### Work request:
Show the lines below where "based" occurs.
++++ Data shown ++++
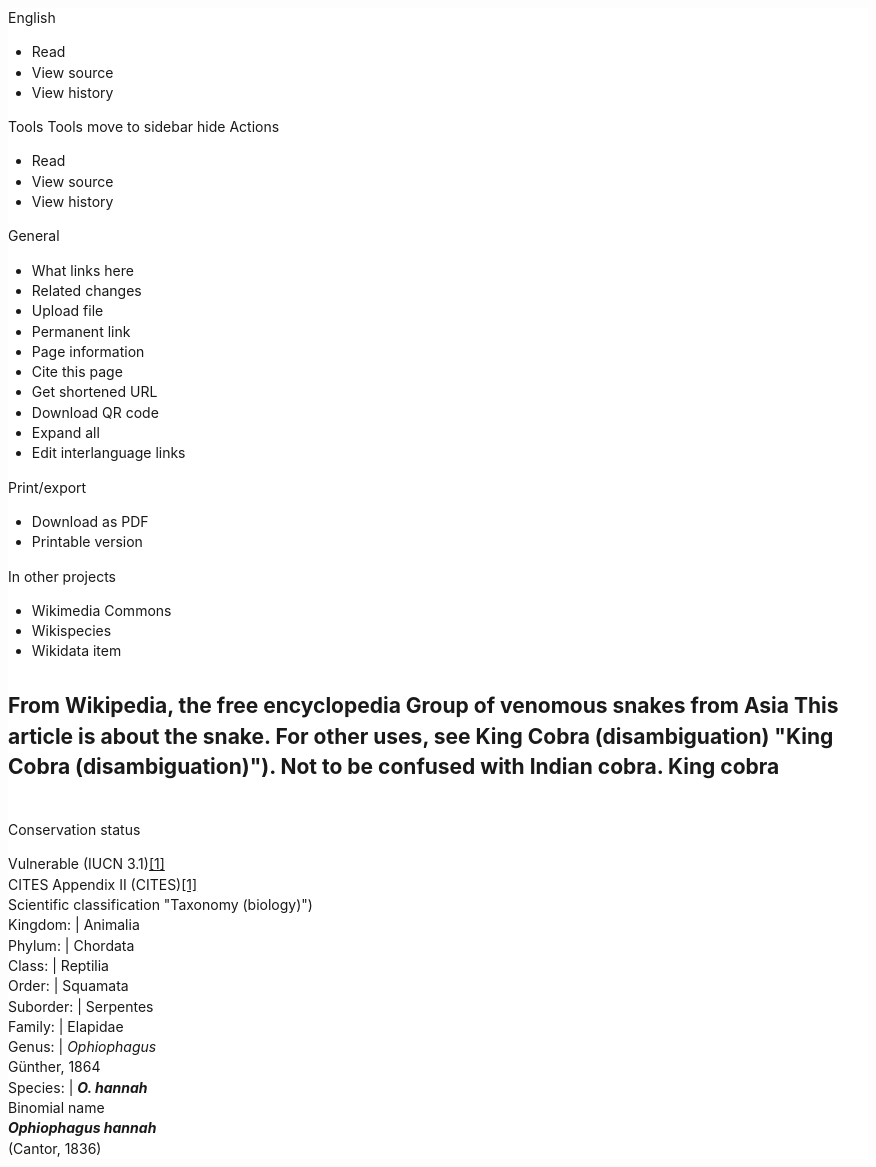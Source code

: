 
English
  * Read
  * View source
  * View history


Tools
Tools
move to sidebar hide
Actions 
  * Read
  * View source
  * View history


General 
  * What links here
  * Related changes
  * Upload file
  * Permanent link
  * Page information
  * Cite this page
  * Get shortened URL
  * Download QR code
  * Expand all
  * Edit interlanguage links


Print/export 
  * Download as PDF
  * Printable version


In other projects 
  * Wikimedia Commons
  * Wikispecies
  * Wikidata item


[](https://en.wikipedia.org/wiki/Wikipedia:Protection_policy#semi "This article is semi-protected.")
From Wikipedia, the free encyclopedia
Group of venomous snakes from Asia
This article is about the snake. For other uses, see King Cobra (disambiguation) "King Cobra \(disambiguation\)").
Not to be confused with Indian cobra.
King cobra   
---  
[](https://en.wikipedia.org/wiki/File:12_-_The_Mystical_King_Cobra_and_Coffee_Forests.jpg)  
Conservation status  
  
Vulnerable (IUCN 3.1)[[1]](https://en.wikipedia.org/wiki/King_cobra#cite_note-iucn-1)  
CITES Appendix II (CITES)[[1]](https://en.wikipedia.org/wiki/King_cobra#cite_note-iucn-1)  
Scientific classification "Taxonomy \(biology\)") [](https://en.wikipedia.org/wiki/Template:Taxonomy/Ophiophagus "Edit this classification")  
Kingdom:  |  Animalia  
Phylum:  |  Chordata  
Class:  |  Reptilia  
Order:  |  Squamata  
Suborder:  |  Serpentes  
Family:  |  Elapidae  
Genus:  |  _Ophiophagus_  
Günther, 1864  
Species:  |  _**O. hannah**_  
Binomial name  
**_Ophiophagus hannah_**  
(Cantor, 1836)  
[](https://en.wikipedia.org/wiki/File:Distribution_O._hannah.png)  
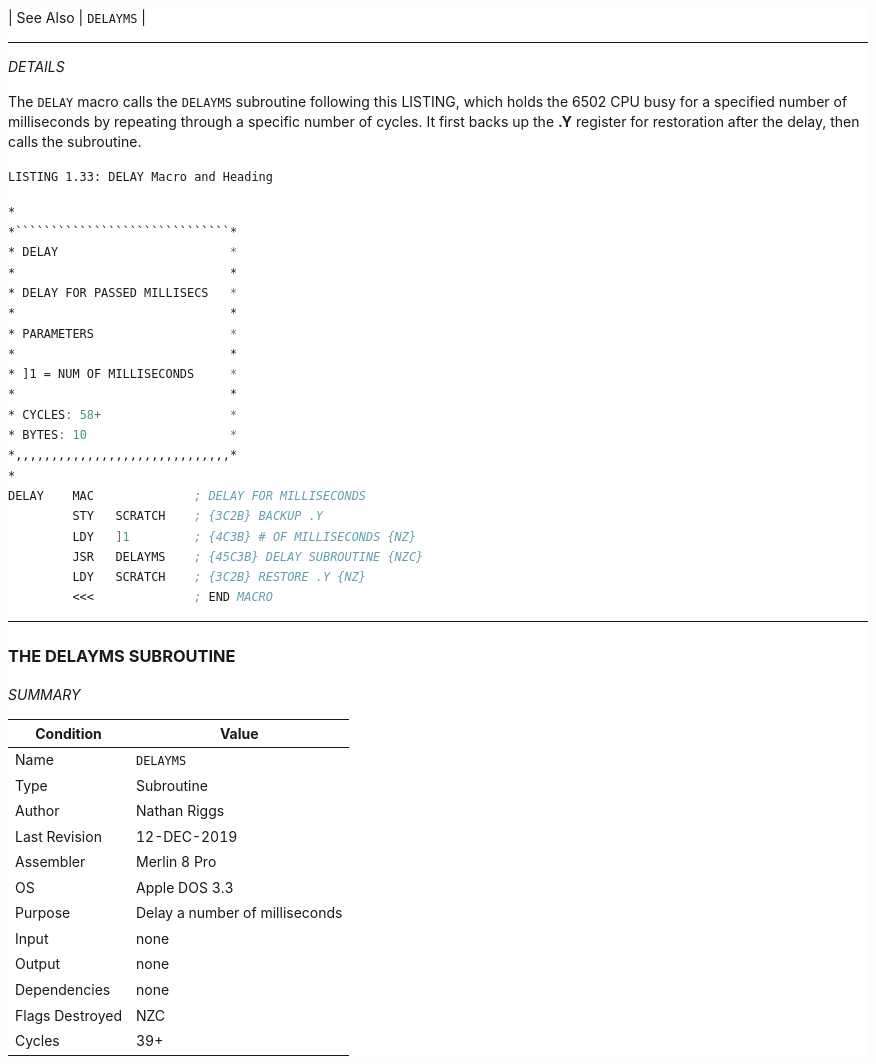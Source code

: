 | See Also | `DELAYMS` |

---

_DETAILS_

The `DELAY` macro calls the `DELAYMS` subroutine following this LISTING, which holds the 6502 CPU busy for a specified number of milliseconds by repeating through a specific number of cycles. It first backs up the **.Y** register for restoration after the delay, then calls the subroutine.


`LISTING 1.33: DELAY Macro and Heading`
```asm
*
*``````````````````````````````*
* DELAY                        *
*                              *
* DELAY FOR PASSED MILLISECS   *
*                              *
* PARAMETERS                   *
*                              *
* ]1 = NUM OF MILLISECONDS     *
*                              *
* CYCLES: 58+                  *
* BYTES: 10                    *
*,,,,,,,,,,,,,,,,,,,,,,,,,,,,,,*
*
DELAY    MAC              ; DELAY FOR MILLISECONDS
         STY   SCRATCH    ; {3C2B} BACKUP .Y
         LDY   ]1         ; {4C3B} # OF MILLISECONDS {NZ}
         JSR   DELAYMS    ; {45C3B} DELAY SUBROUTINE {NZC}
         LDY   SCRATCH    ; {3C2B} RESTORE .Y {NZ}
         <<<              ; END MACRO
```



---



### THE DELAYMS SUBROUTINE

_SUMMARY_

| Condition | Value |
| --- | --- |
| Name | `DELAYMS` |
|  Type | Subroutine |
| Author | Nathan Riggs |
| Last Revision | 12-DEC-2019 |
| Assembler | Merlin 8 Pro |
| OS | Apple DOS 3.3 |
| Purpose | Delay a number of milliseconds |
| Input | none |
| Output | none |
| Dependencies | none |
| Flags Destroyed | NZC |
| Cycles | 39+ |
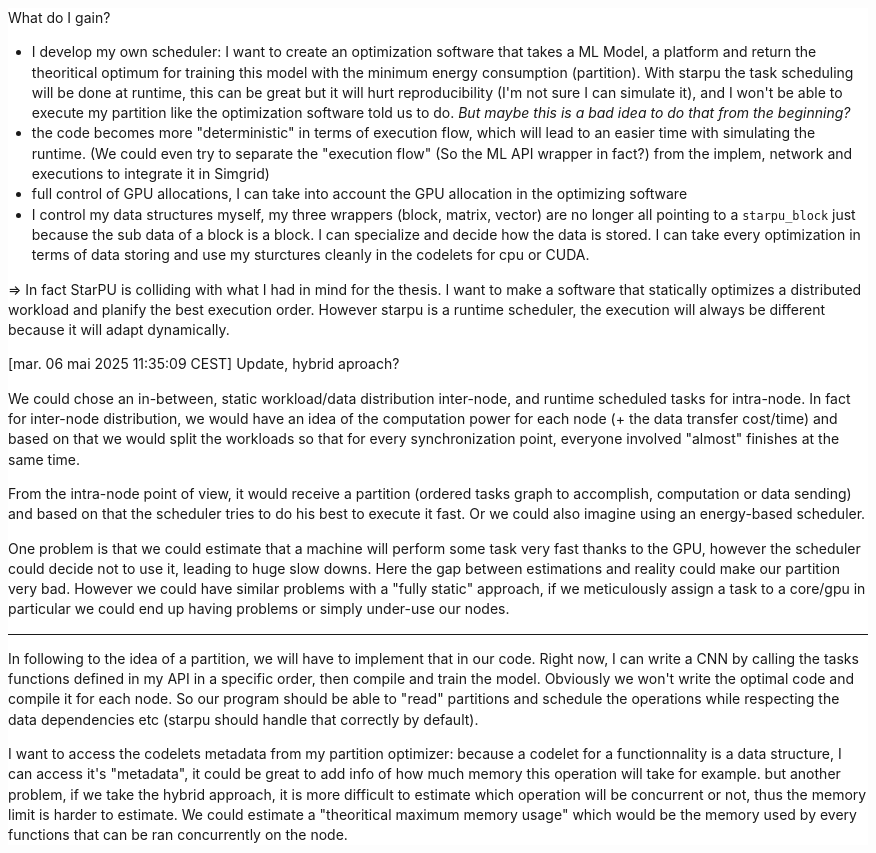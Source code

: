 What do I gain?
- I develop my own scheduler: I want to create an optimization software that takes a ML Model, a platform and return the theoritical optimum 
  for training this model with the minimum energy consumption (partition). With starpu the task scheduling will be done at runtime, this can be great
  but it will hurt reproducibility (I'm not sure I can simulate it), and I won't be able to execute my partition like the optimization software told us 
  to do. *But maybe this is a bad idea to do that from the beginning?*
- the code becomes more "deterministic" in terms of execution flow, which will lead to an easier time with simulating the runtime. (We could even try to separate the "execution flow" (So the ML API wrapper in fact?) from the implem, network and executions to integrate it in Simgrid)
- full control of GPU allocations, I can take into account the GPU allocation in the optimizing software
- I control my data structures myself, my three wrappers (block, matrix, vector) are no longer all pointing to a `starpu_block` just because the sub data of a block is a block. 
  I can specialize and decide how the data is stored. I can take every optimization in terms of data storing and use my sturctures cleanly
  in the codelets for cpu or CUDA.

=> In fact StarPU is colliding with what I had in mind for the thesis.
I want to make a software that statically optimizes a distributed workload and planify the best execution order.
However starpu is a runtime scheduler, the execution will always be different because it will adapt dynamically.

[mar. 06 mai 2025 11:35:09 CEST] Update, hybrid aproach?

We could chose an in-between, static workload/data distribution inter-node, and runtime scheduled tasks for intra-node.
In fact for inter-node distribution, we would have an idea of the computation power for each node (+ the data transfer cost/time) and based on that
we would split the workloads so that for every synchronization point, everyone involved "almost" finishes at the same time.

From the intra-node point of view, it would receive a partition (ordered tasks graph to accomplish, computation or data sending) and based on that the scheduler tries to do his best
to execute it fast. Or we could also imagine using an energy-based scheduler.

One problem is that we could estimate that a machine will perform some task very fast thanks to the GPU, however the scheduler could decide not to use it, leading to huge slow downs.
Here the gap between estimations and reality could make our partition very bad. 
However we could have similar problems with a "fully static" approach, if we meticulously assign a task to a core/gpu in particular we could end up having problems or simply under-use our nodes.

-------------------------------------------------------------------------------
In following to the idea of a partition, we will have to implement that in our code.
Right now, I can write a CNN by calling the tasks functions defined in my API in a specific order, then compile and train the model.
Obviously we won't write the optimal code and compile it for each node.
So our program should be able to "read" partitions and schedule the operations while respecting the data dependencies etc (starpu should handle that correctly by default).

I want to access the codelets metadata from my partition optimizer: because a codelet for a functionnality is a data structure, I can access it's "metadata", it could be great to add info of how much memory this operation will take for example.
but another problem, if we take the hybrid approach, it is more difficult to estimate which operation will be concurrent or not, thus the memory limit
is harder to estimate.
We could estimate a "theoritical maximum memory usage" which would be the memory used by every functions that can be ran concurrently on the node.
++++
### Task answer:
In fact for inter-node distribution, we would have an idea of the computation power for each node (+ the data transfer cost/time) and based on that
From the intra-node point of view, it would receive a partition (ordered tasks graph to accomplish, computation or data sending) and based on that the scheduler tries to do his best
to execute it fast. Or we could also imagine using an energy-based scheduler.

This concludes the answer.